* [Description of the task]
Transcribe the entire listing, keeping each word as it is.

•••••

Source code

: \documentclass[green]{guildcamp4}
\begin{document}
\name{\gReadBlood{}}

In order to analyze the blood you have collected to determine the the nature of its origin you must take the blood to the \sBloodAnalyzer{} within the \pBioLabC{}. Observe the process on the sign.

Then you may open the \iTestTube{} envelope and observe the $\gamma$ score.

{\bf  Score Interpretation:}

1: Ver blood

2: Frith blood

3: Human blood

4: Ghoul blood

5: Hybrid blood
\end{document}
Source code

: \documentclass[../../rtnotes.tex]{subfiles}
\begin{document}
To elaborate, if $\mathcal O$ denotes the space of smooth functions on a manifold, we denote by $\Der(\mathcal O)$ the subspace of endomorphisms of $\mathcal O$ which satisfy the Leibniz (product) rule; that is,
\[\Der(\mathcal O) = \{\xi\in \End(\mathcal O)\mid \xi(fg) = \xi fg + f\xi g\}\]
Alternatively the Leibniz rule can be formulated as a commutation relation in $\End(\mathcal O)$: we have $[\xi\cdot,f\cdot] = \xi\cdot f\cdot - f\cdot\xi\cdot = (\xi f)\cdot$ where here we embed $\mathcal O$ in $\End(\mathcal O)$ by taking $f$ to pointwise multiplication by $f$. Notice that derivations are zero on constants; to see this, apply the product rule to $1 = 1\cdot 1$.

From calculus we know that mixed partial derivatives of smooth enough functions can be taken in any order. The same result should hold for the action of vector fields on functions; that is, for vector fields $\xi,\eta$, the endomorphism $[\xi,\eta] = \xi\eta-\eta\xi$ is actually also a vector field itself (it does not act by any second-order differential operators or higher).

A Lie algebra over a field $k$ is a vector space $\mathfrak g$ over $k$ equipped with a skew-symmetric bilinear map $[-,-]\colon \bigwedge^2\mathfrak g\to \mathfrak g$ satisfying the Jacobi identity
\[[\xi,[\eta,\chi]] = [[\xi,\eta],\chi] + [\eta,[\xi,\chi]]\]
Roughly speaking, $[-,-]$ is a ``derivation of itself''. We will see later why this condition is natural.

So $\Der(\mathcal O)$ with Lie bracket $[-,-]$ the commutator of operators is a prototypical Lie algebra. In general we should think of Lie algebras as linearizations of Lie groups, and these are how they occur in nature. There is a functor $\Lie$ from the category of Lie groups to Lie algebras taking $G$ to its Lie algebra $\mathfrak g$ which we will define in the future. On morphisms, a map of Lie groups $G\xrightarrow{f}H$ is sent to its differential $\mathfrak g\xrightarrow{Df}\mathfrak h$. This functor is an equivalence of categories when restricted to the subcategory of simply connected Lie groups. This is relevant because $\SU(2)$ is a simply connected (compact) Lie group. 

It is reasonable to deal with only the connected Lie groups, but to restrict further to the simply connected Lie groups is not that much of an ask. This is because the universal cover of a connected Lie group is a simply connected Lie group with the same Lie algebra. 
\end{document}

•••••

* [Answer section]
Source code

: \documentclass[green]{guildcamp4}
\begin{document}
\name{\gReadBlood{}}

In order to analyze the blood you have collected to determine the the nature of its origin you must take the blood to the \sBloodAnalyzer{} within the \pBioLabC{}. Observe the process on the sign.

Then you may open the \iTestTube{} envelope and observe the $\gamma$ score.

{\bf  Score Interpretation:}

1: Ver blood

2: Frith blood

3: Human blood

4: Ghoul blood

5: Hybrid blood
\end{document}
Source code

: \documentclass[../../rtnotes.tex]{subfiles}
\begin{document}
To elaborate, if $\mathcal O$ denotes the space of smooth functions on a manifold, we denote by $\Der(\mathcal O)$ the subspace of endomorphisms of $\mathcal O$ which satisfy the Leibniz (product) rule; that is,
\[\Der(\mathcal O) = \{\xi\in \End(\mathcal O)\mid \xi(fg) = \xi fg + f\xi g\}\]
Alternatively the Leibniz rule can be formulated as a commutation relation in $\End(\mathcal O)$: we have $[\xi\cdot,f\cdot] = \xi\cdot f\cdot - f\cdot\xi\cdot = (\xi f)\cdot$ where here we embed $\mathcal O$ in $\End(\mathcal O)$ by taking $f$ to pointwise multiplication by $f$. Notice that derivations are zero on constants; to see this, apply the product rule to $1 = 1\cdot 1$.

From calculus we know that mixed partial derivatives of smooth enough functions can be taken in any order. The same result should hold for the action of vector fields on functions; that is, for vector fields $\xi,\eta$, the endomorphism $[\xi,\eta] = \xi\eta-\eta\xi$ is actually also a vector field itself (it does not act by any second-order differential operators or higher).

A Lie algebra over a field $k$ is a vector space $\mathfrak g$ over $k$ equipped with a skew-symmetric bilinear map $[-,-]\colon \bigwedge^2\mathfrak g\to \mathfrak g$ satisfying the Jacobi identity
\[[\xi,[\eta,\chi]] = [[\xi,\eta],\chi] + [\eta,[\xi,\chi]]\]
Roughly speaking, $[-,-]$ is a ``derivation of itself''. We will see later why this condition is natural.

So $\Der(\mathcal O)$ with Lie bracket $[-,-]$ the commutator of operators is a prototypical Lie algebra. In general we should think of Lie algebras as linearizations of Lie groups, and these are how they occur in nature. There is a functor $\Lie$ from the category of Lie groups to Lie algebras taking $G$ to its Lie algebra $\mathfrak g$ which we will define in the future. On morphisms, a map of Lie groups $G\xrightarrow{f}H$ is sent to its differential $\mathfrak g\xrightarrow{Df}\mathfrak h$. This functor is an equivalence of categories when restricted to the subcategory of simply connected Lie groups. This is relevant because $\SU(2)$ is a simply connected (compact) Lie group. 

It is reasonable to deal with only the connected Lie groups, but to restrict further to the simply connected Lie groups is not that much of an ask. This is because the universal cover of a connected Lie group is a simply connected Lie group with the same Lie algebra. 
\end{document}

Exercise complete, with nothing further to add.